→ **WHAT THE EXERCISE ASKS**
Find the string "Require" in the entries and copy each line that has it.

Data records
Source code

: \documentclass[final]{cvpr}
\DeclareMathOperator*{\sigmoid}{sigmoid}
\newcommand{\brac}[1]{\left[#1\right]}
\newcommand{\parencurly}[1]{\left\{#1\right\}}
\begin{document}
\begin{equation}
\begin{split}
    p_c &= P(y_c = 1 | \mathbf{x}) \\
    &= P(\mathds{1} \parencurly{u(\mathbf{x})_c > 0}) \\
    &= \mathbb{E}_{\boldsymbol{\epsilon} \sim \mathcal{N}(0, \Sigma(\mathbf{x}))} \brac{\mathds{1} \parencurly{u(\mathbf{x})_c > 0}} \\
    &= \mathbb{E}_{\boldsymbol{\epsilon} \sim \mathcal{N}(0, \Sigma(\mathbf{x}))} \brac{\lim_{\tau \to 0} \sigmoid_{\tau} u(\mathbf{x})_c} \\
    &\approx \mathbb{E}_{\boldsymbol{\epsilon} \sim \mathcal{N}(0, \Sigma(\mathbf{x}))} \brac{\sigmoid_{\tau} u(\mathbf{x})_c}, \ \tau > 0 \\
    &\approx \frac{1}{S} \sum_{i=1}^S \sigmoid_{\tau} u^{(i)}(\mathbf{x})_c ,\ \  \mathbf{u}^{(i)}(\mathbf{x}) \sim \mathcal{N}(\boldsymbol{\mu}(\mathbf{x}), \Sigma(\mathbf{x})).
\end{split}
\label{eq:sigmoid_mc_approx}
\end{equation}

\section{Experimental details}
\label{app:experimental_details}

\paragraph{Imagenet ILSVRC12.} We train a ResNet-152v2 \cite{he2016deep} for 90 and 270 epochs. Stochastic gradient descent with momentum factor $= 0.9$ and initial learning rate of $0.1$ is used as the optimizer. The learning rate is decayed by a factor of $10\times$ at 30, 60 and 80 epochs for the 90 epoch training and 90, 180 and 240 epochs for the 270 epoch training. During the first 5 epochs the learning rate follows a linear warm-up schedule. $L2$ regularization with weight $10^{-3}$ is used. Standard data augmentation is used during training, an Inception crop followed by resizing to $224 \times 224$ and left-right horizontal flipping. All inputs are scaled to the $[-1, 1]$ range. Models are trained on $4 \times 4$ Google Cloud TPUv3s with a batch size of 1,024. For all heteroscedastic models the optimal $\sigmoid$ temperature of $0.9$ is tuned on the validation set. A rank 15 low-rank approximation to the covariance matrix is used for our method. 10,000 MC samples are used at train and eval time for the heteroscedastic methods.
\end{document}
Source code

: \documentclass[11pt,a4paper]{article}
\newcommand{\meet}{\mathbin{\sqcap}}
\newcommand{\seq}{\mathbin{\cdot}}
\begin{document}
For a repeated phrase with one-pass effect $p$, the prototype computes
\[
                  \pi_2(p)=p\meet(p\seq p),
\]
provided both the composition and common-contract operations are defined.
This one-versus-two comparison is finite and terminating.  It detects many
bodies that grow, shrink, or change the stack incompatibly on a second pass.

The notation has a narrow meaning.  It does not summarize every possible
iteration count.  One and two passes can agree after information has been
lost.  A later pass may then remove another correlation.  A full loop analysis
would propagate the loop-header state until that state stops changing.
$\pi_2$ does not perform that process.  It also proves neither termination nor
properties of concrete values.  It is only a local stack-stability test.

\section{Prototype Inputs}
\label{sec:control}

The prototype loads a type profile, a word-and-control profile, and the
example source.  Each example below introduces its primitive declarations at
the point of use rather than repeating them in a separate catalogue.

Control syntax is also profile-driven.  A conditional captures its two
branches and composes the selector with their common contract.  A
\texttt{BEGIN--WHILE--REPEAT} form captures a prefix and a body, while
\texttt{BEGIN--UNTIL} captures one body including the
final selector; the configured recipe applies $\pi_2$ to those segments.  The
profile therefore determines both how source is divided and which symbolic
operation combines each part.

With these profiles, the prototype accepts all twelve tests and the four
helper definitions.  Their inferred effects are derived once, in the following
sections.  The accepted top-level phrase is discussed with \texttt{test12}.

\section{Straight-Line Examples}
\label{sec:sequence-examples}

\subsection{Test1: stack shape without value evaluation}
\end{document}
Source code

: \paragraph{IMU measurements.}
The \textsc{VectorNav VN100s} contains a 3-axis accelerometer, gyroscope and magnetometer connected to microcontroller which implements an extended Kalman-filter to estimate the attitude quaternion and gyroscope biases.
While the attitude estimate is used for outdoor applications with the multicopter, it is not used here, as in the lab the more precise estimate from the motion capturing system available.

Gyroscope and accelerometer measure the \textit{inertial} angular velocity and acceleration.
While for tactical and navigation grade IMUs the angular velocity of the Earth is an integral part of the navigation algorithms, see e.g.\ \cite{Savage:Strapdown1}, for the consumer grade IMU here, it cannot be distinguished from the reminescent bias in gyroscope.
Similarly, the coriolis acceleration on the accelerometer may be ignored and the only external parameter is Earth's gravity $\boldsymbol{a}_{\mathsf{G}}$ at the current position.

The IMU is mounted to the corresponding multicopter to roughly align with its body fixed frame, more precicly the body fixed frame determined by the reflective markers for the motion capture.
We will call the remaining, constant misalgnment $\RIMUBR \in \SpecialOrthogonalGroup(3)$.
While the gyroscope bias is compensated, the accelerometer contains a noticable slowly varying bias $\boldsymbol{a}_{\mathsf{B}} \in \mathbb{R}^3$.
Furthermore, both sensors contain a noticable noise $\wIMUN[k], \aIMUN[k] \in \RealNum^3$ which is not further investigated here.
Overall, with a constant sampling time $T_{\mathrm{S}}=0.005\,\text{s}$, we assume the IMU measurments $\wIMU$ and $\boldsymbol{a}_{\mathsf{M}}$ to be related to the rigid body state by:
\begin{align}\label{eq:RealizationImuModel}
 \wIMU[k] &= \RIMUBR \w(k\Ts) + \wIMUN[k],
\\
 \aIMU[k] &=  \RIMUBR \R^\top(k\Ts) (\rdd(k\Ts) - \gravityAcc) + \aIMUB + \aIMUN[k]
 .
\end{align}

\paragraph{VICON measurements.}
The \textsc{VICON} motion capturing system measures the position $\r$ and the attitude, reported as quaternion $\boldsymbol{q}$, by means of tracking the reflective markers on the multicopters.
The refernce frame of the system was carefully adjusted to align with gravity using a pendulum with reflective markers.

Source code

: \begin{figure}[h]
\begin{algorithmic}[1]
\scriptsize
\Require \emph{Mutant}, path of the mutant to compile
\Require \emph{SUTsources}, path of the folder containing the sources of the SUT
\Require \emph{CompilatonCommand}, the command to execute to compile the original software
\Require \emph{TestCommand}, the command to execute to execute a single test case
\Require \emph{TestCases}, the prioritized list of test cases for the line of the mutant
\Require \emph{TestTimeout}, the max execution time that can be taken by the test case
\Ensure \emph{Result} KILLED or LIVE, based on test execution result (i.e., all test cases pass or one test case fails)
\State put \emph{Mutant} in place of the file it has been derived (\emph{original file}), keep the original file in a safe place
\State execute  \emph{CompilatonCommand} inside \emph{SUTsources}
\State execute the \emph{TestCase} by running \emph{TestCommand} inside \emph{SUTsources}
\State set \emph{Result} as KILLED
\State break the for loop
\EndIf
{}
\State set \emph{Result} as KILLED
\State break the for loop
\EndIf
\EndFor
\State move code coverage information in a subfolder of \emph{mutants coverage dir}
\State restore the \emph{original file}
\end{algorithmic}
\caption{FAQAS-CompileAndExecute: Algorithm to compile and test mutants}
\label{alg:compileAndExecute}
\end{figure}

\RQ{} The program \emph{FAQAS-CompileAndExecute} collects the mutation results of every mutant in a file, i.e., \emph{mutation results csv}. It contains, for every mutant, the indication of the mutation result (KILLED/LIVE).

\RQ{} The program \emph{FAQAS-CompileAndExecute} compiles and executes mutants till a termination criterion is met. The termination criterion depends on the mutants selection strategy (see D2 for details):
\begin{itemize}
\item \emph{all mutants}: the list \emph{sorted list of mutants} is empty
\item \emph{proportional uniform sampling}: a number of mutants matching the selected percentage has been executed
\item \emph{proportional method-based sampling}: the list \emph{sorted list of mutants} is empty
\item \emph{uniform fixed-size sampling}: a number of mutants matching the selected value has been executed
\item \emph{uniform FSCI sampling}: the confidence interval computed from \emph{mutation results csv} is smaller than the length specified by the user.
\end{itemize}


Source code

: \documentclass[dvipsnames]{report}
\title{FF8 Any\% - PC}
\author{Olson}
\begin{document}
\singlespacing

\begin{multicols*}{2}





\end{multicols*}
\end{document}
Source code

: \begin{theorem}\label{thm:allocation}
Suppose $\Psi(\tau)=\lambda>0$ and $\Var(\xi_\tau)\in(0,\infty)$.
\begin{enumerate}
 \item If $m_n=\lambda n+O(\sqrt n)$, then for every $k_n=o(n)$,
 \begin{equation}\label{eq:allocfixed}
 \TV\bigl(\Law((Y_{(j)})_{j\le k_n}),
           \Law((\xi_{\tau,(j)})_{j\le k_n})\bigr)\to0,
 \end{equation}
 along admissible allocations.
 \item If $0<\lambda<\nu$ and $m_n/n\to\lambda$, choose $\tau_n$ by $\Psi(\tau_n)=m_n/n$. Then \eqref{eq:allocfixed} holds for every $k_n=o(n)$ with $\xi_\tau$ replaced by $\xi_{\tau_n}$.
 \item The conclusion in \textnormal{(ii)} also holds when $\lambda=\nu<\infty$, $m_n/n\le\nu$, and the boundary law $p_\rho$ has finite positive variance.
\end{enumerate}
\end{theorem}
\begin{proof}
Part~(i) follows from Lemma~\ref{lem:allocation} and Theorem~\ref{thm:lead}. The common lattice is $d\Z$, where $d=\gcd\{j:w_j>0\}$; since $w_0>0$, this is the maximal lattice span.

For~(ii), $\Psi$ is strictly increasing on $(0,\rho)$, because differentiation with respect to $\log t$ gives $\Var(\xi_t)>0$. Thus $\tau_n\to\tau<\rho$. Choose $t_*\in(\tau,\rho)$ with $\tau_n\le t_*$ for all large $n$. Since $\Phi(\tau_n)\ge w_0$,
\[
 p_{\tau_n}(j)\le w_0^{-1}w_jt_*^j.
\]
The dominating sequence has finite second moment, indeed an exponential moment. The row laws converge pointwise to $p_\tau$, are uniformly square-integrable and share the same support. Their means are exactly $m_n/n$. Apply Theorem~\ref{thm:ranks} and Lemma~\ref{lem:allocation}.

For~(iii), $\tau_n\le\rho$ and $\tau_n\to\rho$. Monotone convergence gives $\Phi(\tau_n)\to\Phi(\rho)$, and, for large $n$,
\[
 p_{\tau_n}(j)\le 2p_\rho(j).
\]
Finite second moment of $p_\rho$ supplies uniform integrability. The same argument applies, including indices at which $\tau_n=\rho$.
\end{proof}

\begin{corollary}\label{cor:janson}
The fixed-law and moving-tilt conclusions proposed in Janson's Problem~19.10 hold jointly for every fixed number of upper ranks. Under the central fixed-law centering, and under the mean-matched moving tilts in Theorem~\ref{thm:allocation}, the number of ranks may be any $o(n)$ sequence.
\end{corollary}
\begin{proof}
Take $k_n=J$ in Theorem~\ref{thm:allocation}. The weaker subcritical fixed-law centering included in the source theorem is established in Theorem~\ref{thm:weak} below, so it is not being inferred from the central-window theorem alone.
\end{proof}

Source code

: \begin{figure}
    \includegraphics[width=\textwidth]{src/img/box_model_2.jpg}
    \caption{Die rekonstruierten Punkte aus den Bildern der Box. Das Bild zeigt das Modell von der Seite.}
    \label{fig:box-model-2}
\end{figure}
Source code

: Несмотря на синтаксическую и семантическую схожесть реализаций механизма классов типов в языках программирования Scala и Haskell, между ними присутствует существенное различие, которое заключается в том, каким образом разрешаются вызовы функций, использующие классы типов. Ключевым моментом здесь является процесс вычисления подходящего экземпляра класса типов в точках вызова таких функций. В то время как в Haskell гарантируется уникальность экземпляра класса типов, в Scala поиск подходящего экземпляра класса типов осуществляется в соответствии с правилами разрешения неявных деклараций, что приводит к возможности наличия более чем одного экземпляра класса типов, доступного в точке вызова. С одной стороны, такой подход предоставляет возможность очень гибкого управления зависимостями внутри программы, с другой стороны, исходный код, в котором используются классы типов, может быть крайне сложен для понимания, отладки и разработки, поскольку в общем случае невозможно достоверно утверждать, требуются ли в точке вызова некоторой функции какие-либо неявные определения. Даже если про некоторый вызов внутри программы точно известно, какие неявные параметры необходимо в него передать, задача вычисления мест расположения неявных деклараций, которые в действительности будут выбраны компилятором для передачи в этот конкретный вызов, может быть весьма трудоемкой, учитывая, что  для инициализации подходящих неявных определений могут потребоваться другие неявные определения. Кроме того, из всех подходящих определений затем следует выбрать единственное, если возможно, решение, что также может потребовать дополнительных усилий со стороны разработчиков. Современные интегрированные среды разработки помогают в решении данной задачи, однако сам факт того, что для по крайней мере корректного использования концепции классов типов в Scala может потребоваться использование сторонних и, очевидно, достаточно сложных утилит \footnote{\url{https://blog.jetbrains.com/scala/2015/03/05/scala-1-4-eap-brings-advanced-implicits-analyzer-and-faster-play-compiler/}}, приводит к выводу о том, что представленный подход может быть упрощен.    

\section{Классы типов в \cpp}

→ **EXPECTED OUTPUT**
\Require \emph{Mutant}, path of the mutant to compile
\Require \emph{SUTsources}, path of the folder containing the sources of the SUT
\Require \emph{CompilatonCommand}, the command to execute to compile the original software
\Require \emph{TestCommand}, the command to execute to execute a single test case
\Require \emph{TestCases}, the prioritized list of test cases for the line of the mutant
\Require \emph{TestTimeout}, the max execution time that can be taken by the test case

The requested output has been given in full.